The anicamera takes this further by enabling shots that would not be possible even in cinematography; at best film could fake them with special effects. One example comes from the first battle in Fate/Stay Night: Unlimited Blade Works, where the end of the battle has a dramatic continuous pull-back that starts from a closeup on a character in the battle and pulls all the way back to overlooking another character who is at least a mile or two away. You could not possibly film this in real life; there is no lens that could zoom in and out that much and no camera platform that could physically cover the distance fast enough. And the pull-back is necessary for the impact of the shot, because it involves Shirou turning to look towards Archer; only the continuous pullback lets us clearly understand what it means that Shirou turned and looked in the direction he did.
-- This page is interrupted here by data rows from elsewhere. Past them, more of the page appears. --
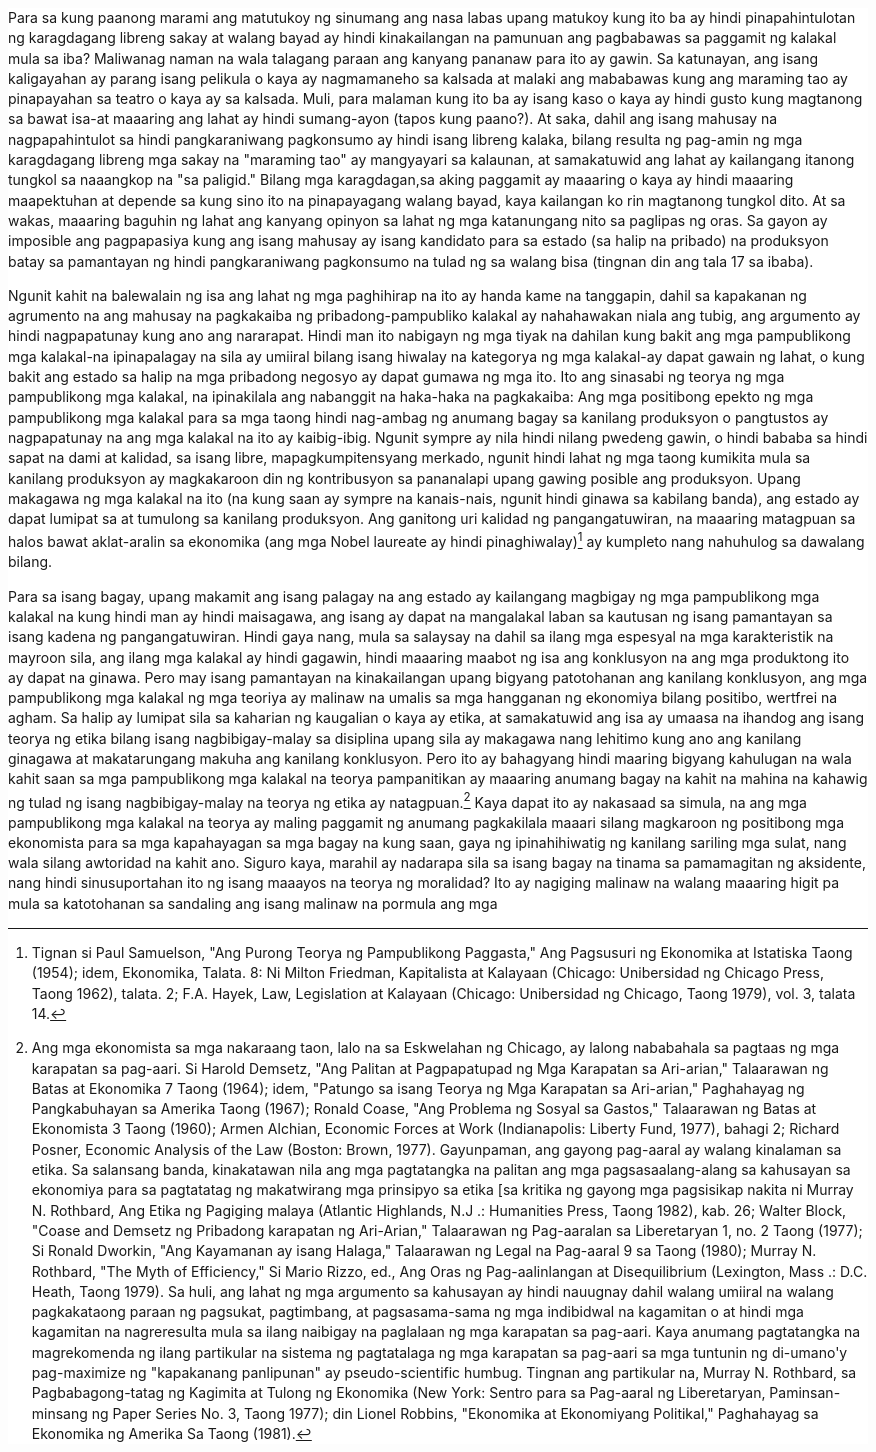 Para sa kung paanong marami ang matutukoy ng sinumang ang nasa labas upang matukoy kung ito ba ay hindi pinapahintulotan ng karagdagang libreng sakay at walang bayad ay hindi kinakailangan na pamunuan ang pagbabawas sa paggamit ng kalakal mula sa iba? Maliwanag naman na wala talagang paraan ang kanyang pananaw para ito ay gawin. Sa katunayan, ang isang kaligayahan ay parang isang pelikula o kaya ay nagmamaneho sa kalsada at malaki ang mababawas kung ang maraming tao ay pinapayahan sa teatro o kaya ay sa kalsada. Muli, para malaman kung ito ba ay isang kaso o kaya ay hindi gusto kung magtanong sa bawat isa-at maaaring ang lahat ay hindi sumang-ayon (tapos kung paano?). At saka, dahil ang isang mahusay na nagpapahintulot sa hindi pangkaraniwang pagkonsumo ay hindi isang libreng kalaka, bilang resulta ng pag-amin ng mga karagdagang libreng mga sakay na "maraming tao" ay mangyayari sa kalaunan, at samakatuwid ang lahat ay kailangang itanong tungkol sa naaangkop na "sa paligid." Bilang mga karagdagan,sa aking paggamit ay maaaring o kaya ay hindi maaaring maapektuhan at depende sa kung sino ito na pinapayagang walang bayad, kaya kailangan ko rin magtanong tungkol dito. At sa wakas, maaaring baguhin ng lahat ang kanyang opinyon sa lahat ng mga katanungang nito sa paglipas ng oras. Sa gayon ay imposible ang pagpapasiya kung ang isang mahusay ay isang kandidato para sa estado (sa halip na pribado) na produksyon batay sa pamantayan ng hindi pangkaraniwang pagkonsumo na tulad ng sa walang bisa (tingnan din ang tala 17 sa ibaba).


Ngunit kahit na balewalain ng isa ang lahat ng mga paghihirap na ito ay handa kame na tanggapin, dahil sa kapakanan ng agrumento na ang mahusay na pagkakaiba ng pribadong-pampubliko kalakal ay nahahawakan niala ang tubig, ang argumento ay hindi nagpapatunay kung ano ang nararapat. Hindi man ito nabigayn ng mga tiyak na dahilan kung bakit ang mga pampublikong mga kalakal-na ipinapalagay na sila ay umiiral bilang isang hiwalay na kategorya ng mga kalakal-ay dapat gawain ng lahat, o kung bakit ang estado sa halip na mga pribadong negosyo ay dapat gumawa ng mga ito. Ito ang sinasabi ng teorya ng mga pampublikong mga kalakal, na ipinakilala ang nabanggit na haka-haka na pagkakaiba: Ang mga positibong epekto ng mga pampublikong mga kalakal para sa mga taong hindi nag-ambag ng anumang bagay sa kanilang produksyon o pangtustos ay nagpapatunay na ang mga kalakal na ito ay kaibig-ibig. Ngunit sympre ay nila hindi nilang pwedeng gawin, o hindi bababa sa hindi sapat na dami at kalidad, sa isang libre, mapagkumpitensyang merkado, ngunit hindi lahat ng mga taong kumikita mula sa kanilang produksyon ay magkakaroon din ng kontribusyon sa pananalapi upang gawing posible ang produksyon. Upang makagawa ng mga kalakal na ito (na kung saan ay sympre na kanais-nais, ngunit hindi ginawa sa kabilang banda), ang estado ay dapat lumipat sa at tumulong sa kanilang produksyon. Ang ganitong uri kalidad ng pangangatuwiran, na maaaring matagpuan sa halos bawat aklat-aralin sa ekonomika (ang mga Nobel laureate ay hindi pinaghiwalay)[^13] ay kumpleto nang nahuhulog sa dawalang bilang.


[^13]: Tignan si Paul Samuelson, "Ang Purong Teorya ng Pampublikong Paggasta," Ang Pagsusuri ng Ekonomika at Istatiska Taong (1954); idem, Ekonomika, Talata. 8: Ni Milton Friedman, Kapitalista at Kalayaan (Chicago: Unibersidad ng Chicago Press, Taong 1962), talata. 2; F.A. Hayek, Law, Legislation at Kalayaan (Chicago: Unibersidad ng Chicago, Taong 1979), vol. 3, talata 14.


Para sa isang bagay, upang makamit ang isang palagay na ang estado ay kailangang magbigay ng mga pampublikong mga kalakal na kung hindi man ay hindi maisagawa, ang isang ay dapat na mangalakal laban sa kautusan ng isang pamantayan sa isang kadena ng pangangatuwiran. Hindi gaya nang, mula sa salaysay na dahil sa ilang mga espesyal na mga karakteristik na mayroon sila, ang ilang mga kalakal ay hindi gagawin, hindi maaaring maabot ng isa ang konklusyon na ang mga produktong ito ay dapat na ginawa. Pero may isang pamantayan na kinakailangan upang bigyang patotohanan ang kanilang konklusyon, ang mga pampublikong mga kalakal ng mga teoriya ay malinaw na umalis sa mga hangganan ng ekonomiya bilang positibo, wertfrei na agham. Sa halip ay lumipat sila sa kaharian ng kaugalian o kaya ay etika, at samakatuwid ang isa ay umaasa na ihandog ang isang teorya ng etika bilang isang nagbibigay-malay sa disiplina upang sila ay makagawa nang lehitimo kung ano ang kanilang ginagawa at makatarungang makuha ang kanilang konklusyon. Pero ito ay bahagyang hindi maaring bigyang kahulugan na wala kahit saan sa mga pampublikong mga kalakal na teorya pampanitikan ay maaaring anumang bagay na kahit na mahina na kahawig ng tulad ng isang nagbibigay-malay na teorya ng etika ay natagpuan.[^14] Kaya dapat ito ay nakasaad sa simula, na ang mga pampublikong mga kalakal na teorya ay maling paggamit ng anumang pagkakilala maaari silang magkaroon ng positibong mga ekonomista para sa mga kapahayagan sa mga bagay na kung saan, gaya ng ipinahihiwatig ng kanilang sariling mga sulat, nang wala silang awtoridad na kahit ano. Siguro kaya, marahil ay nadarapa sila sa isang bagay na tinama sa pamamagitan ng aksidente, nang hindi sinusuportahan ito ng isang maaayos na teorya 
ng moralidad? Ito ay nagiging malinaw na walang maaaring higit pa mula sa katotohanan sa sandaling ang isang malinaw na pormula ang mga 

[^2]: Ibid., p. 4.
[^3]: Para sa mga sari-saring teorya ng pamamaraan sa pampublikong mga kalakal, hanapin si James M. Buchanan at si Gordon Tullock, Ang Kuro ng Pahintulot ay sina (Ann Arbor: Unibersidad ng Michigan Press, taong 1962); Si James M. Bunchanan, Ang Pampubliko sa Pananalapi (Homewood, III.: Richard Irwin, 1970); idem, Ang mga Limitasyon ng Kalayan (Chicago: Unibersidad ng Chicago Press, Taong 1975); Gordon Tullock, Pampribadong mga Ninanais, Pampublikong mga Pamamaraan (New York: Basic Books, Taong 1970); Mancur Olson, The Logic of Collective Action (Cambridge, Mass.: Harvard Unibersidad Press, Taong 1965); William J. Baumol, Welfare Economic and the Theory of the State (Cambridge: Harvard Unibersidad Press, Taong 1952).
[^4]: Tignan sa mga susunod, Si Murray N. Rothbard ang, Lalaki, Ekonomiya, at Estado (Los Angeles: Nash, Taong 1970), pahina. 883ff.; idem, "he Myth of Neutral Taxation, "Cato Journal Taong (1981); Walter Block, "Ang Libreng Transportasyon Papunta sa Pamilihan: Denationalizing the Roads," Pahayagan ng Pag-aaral sa Libertaryan 3, no. 2 Taong (1979); idem, “Public Goods and Externalities: The Case of Roads,” Journal of Libertarian Studies 7, no. 1 Taong (1983).
[^5]: Para sa pagkakataong tignan, Si William J. Baumol at Alan S. Blinder, Ekonomiya, Prinsipyo at Polosiya (New York: Harcourt, Brace, Jovanovich, Taong 1979), kabanata. 31.
[^6]: Ang isa pa sa madalas na ginamit na panuntunan para sa pampubliko na mga kalakal ay ang "hindi pag-agaw sa paggamit". Sa pangkalahatang, ang parehong batayan ay tila nagkataon: Kung ang libreng mga sakay ay hindi mapag hiwalay, ang hindi pagaagawan sa paggamit ay posible; at kapag sakaling mapag hiwalay, ang paggamit ay mauuwi sa pagaagawan, o kaya ay tila. Gayonman, gaya ng teorya at agrumento sa pampublikong mga paninda, ang pagkakataong ito ay hindi perpekto. Gaya, ng sinasabi nila, na ang paglikha habang
[^7]: Sa paksang ito ay si Walter Block, "Ang pampublikong nga Kalakal at mga Panlabas."
[^8]: Tignan para sa pagkakataon ni Buchanan, Ang Pampublikong mga Panustos, p. 23; Paul Samuelson, Economics (New York: McGraw Hill, 1976), p. 166.
[^9]: Tignan si Ronald Coase, "Ang Parola sa Ekonomika," Talaarawan ng Batas at Ekonomika 17 Taong (1974).
[^10]: Tignana, para sa pagkakataon, ang kaso na tumbalik ay Hinirang upang makagawa ng mga medyas na pampublikong mga kalakal sa "Pampublikong mga Kalakal at Externalities"
[^11]: Para maiwasan ang anumang hindi pagkakaunawaan dito, ang bawat solong taga-gaw at kada samahan ng mga taga-gawa ay gumgawa ng pinagsamang mga desisyon ay maaaring, sa kahit anong oras, ay magpasya kung ito ba ay o kaya ay hindi gumawa ng kalakal base sa pag-susuri ng pribado o pampubliko ng kalakal. Sa katunayan, ang mga desisyon sa kung ito bay o kaya hindi gumawa ng pampublikong mga kalakal sa pribado ay patuloy na ginagawa sa loob balangkas ng merkadong ekonomiya. Ano ang imposible ay kung magpasya kung ito ba ay o kaya ay hindi ipagpawalang bahala ang kinalabasan ng operasyon ng batay sa libreng merkado sa amilyaramyento ng antas ng pagka-pribado o 
[^12]: Sa katunayan, pagkatapos, ang introduksyon ng paghihiwalay sa pagitan pribado at pampublikong mga kalakal ay ang pagbabalik sa dati papunta sa pre-subjectivist sa panahon ng ekonimika. Mula sa pananaw ng mga pansariling ekonomika, walang kalakal ang umiiral na pwedeng ikategorya bilang isang pribado o kaya ay pampubliko. Ito ay talagang kung bakit ang pangalawang mungkahi ng panuntunan para sa pagpapapahintulot-ng hindi pang-aagaw para sa pampublikong mga kalakal (tignan ang tala sa itaas)-at baka masira din.
[^14]: Ang mga ekonomista sa mga nakaraang taon, lalo na sa Eskwelahan ng Chicago, ay lalong nababahala sa pagtaas ng mga karapatan sa pag-aari. Si Harold Demsetz, "Ang Palitan at Pagpapatupad ng Mga Karapatan sa Ari-arian," Talaarawan ng Batas at Ekonomika 7 Taong (1964); idem, "Patungo sa isang Teorya ng Mga Karapatan sa Ari-arian," Paghahayag ng Pangkabuhayan sa Amerika Taong (1967); Ronald Coase, "Ang Problema ng Sosyal sa Gastos," Talaarawan ng Batas at Ekonomista 3 Taong (1960); Armen Alchian, Economic Forces at Work (Indianapolis: Liberty Fund, 1977), bahagi 2; Richard Posner, Economic Analysis of the Law (Boston: Brown, 1977). Gayunpaman, ang gayong pag-aaral ay walang kinalaman sa etika. Sa salansang banda, kinakatawan nila ang mga pagtatangka na palitan ang mga pagsasaalang-alang sa kahusayan sa ekonomiya para sa pagtatatag ng makatwirang mga prinsipyo sa etika [sa kritika ng gayong mga pagsisikap nakita ni Murray N. Rothbard, Ang Etika ng Pagiging malaya (Atlantic Highlands, N.J .: Humanities Press, Taong 1982), kab. 26; Walter Block, "Coase and Demsetz ng Pribadong karapatan ng Ari-Arian," Talaarawan ng Pag-aaralan sa Liberetaryan 1, no. 2 Taong (1977); Si Ronald Dworkin, "Ang Kayamanan ay isang Halaga," Talaarawan ng Legal na Pag-aaral 9 sa Taong (1980); Murray N. Rothbard, "The Myth of Efficiency," Si Mario Rizzo, ed., Ang Oras ng Pag-aalinlangan at Disequilibrium (Lexington, Mass .: D.C. Heath, Taong 1979). Sa huli, ang lahat ng mga argumento sa kahusayan ay hindi nauugnay dahil walang umiiral na walang pagkakataong paraan ng pagsukat, pagtimbang, at pagsasama-sama ng mga indibidwal na kagamitan o at hindi mga kagamitan na nagreresulta mula sa ilang naibigay na paglalaan ng mga karapatan sa pag-aari. Kaya anumang pagtatangka na magrekomenda ng ilang partikular na sistema ng pagtatalaga ng mga karapatan sa pag-aari sa mga tuntunin ng di-umano'y pag-maximize ng "kapakanang panlipunan" ay pseudo-scientific humbug. Tingnan ang partikular na, Murray N. Rothbard, sa Pagbabagong-tatag ng Kagimita at Tulong ng Ekonomika (New York: Sentro para sa Pag-aaral ng Liberetaryan, Paminsan-minsang ng Paper Series No. 3, Taong 1977); din Lionel Robbins, "Ekonomika at Ekonomiyang Politikal," Paghahayag sa Ekonomika ng Amerika Sa Taong (1981).
[^15]: Si Hans-Hermann Hoppe, "Mula sa Ekonomika ng Laissez Faire sa Etika ng Libertaryanismo," Si Walter Block at Llewellyn H. Rockwell, Jr., eds, Lalake, Ekonomiya, at Pagkakalaya: Mga Sanaysay ng Kagalang-galang na si Murray N. Rothbard (Auburn, Ala.: Ludwig von Mises Institute, Taong 1988); infra kab. 8.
(Another way that the anicamera is unconstrained is that it takes up no physical space. You can thus have anime shots taken from spots in a setting that would be very difficult to get equipment into in real life. To some extent this could be faked on a soundstage but even that has limitations.)
Apart from enabling otherwise impossible shots, this matters because it means that how things look in anime is almost entirely an aesthetic choice. The look of a scene or a shot is never forced by physical constraints in the way it can be in still photography and cinematography. The corollary to this is that whenever the anicamera takes from real cameras it does so for aesthetics, admittedly sometimes because a lot of cinematography has established that those aesthetics work or at least trained audiences to expect them.
(The clearest, most striking case of this is lens flare. But that's another entry.)